WORK TO COMPLETE -> Every line of the data that contains the string "your" must be copied.

DATASET ENTRIES ->
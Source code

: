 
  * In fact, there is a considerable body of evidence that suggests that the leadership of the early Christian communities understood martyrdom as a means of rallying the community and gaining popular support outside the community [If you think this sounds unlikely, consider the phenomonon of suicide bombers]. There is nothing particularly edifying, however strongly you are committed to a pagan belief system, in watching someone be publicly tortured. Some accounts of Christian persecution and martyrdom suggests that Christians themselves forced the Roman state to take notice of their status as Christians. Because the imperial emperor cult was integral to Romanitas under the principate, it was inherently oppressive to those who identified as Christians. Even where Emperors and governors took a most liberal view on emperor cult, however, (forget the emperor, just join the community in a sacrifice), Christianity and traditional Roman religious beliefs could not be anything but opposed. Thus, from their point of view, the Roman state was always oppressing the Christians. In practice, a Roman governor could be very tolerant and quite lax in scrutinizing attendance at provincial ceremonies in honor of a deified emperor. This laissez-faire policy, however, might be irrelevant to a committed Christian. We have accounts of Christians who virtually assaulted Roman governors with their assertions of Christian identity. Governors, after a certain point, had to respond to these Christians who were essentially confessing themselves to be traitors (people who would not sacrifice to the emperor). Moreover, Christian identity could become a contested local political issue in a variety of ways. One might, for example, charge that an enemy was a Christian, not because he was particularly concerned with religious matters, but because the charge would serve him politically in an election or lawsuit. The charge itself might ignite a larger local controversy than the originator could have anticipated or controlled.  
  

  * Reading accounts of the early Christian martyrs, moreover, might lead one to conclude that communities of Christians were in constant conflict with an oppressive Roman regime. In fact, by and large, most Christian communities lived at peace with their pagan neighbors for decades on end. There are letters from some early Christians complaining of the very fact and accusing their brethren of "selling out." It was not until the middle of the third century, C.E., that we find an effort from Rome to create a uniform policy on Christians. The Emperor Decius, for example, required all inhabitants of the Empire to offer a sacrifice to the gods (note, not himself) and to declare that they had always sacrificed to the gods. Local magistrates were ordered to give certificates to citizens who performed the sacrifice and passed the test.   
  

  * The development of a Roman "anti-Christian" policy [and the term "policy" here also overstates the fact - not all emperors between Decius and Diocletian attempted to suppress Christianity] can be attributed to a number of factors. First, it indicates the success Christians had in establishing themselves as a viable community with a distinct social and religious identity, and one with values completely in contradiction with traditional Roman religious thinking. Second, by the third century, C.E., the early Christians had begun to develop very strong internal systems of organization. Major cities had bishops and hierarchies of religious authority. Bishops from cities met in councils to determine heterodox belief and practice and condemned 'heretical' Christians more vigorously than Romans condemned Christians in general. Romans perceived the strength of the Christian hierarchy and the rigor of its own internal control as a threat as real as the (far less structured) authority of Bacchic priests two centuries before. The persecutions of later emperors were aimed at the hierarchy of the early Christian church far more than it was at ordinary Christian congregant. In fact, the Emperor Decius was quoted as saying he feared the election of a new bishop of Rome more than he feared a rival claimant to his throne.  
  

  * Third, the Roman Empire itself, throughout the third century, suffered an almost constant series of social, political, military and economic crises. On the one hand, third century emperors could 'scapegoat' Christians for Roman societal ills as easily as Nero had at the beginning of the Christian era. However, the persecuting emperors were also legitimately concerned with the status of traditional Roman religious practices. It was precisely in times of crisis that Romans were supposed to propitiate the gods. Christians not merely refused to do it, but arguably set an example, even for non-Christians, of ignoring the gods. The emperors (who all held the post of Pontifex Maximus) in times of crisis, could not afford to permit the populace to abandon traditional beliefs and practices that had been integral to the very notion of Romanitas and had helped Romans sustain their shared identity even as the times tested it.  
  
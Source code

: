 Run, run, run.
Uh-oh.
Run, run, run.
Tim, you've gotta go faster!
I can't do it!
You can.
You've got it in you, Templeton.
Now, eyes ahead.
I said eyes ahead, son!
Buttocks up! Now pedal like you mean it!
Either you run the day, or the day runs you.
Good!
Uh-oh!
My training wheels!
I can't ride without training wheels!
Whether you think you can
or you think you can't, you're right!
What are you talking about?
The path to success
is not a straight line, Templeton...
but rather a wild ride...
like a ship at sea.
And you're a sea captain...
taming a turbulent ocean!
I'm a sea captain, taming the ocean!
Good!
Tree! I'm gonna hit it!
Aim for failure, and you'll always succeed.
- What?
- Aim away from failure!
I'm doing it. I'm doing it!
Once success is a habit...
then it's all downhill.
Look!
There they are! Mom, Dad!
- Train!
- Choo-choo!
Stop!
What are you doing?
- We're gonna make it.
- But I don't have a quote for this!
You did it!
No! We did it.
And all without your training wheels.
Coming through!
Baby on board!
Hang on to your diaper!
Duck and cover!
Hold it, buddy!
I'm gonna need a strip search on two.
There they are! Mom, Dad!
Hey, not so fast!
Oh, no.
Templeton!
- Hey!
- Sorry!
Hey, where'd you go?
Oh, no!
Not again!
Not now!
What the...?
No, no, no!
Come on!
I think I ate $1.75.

RESULT FOR THIS EXERCISE ->
And all without your training wheels.
Hang on to your diaper!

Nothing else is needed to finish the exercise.